Just to give you an idea on how many black flies can be produced in a small area, it is quite possible to have 10,000 larvae per square metre. If you are living next to a stream that is 1 meter wide, there can be 500,000 black flies produced in a 50 meter section of that stream. That’s half a million black flies!

Some people argue that by removing the larva from the streams you are taking food from the fish and other creatures in the stream. Studies show that black fly larvae are only a small part of the fish diet. Fish are opportunistic creatures, and will eat whatever food is available in the stream. Also, with proper monitoring, you will only be treating when and where necessary in the stream.

Life History of the Black Fly

There are four stages to the black fly’s life, and three of those stages are spent in fast running fresh water. Vectrobac ONLY targets the larva stage of the black fly’s life cycle.

The first of these four stages is the EGG. The female lays her eggs on the grasses or in the mud along the edge of the stream, or sometimes she will lay them right in the water. Depending on the species, these eggs may hatch within a few days, or may lie dormant until the next year.

The second stage is the larva, (plural; larvae). It is a small worm like creature which can be found clinging to rocks, grasses or debris in the water. The larvae attach themselves to any fixed object in the water, and let the water bring their food to them. The larvae have two extendible head fans which are used to capture food particles carried by the current. These fans close and are swept clean of these particles in a fraction of a second by the insects jaw. The jaws then push the particles into the mouth. The rate of feeding depends on the amount of food in the water, temperature, and the speed of the water. Most black fly larvae are filter feeders. They can be found in flowing sections of the streams, and many species in fast moving water only. Black fly larvae have the capability to move or swim up or down-stream. A disruption in their normal environment or lack of food can cause them to relocate to a different part of the stream.
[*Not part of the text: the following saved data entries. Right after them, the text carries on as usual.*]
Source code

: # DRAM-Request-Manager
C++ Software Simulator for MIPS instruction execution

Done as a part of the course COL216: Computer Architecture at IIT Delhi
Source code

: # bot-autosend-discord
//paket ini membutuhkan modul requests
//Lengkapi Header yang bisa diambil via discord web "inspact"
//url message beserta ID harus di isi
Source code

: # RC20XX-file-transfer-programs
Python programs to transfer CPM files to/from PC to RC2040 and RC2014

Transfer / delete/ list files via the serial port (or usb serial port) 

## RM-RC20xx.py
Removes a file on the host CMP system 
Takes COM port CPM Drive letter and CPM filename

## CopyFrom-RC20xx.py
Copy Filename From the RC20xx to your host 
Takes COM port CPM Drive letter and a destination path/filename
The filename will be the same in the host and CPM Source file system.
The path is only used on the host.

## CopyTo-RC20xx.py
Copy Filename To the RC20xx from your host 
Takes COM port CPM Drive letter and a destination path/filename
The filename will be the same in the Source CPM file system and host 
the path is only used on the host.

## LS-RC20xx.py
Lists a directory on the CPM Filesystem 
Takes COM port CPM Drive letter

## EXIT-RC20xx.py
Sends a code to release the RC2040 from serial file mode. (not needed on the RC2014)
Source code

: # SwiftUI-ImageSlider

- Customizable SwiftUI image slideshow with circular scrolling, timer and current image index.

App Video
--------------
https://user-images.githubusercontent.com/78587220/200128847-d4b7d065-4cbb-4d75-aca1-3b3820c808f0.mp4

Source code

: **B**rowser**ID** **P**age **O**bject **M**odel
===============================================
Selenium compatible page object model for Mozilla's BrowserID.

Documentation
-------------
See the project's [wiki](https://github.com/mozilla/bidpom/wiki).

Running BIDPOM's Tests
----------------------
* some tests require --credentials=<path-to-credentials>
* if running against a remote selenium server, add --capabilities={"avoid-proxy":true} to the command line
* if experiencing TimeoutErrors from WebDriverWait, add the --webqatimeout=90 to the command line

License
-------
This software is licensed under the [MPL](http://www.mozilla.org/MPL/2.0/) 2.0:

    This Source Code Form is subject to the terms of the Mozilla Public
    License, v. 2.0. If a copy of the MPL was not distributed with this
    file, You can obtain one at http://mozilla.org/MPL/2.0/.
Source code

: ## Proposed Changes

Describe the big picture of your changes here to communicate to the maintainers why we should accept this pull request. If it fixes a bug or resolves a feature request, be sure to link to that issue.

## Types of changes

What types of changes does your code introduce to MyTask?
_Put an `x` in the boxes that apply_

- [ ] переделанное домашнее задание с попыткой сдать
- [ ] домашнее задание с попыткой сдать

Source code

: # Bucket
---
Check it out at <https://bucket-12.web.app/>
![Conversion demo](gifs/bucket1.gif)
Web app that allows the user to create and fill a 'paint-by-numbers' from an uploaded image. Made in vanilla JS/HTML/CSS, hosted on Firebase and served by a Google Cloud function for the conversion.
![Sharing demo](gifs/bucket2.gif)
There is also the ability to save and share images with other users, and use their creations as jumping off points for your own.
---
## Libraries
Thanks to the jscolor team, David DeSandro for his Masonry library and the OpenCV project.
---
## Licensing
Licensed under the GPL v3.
The larvae have from 6 to 9 instars depending on the species. An instar is basically a step in the larvae growth. The insect can only grow so big and then it has to grow a new skin. An instar is the term for each larval stage or, the growth of a new skin, and the shedding of the old one. The third stage of the black flies life is the pupa, and during the last few larval instars, the insect starts to take on the pupal characteristics. By the end of the last instar, they are a pupa, in the larval skin. Then they usually move out of the direct current of the water, into a crack, or behind a stone, branch, or into vegetation. Then they spin a cocoon which is open at the head end, exposing the head and thorax.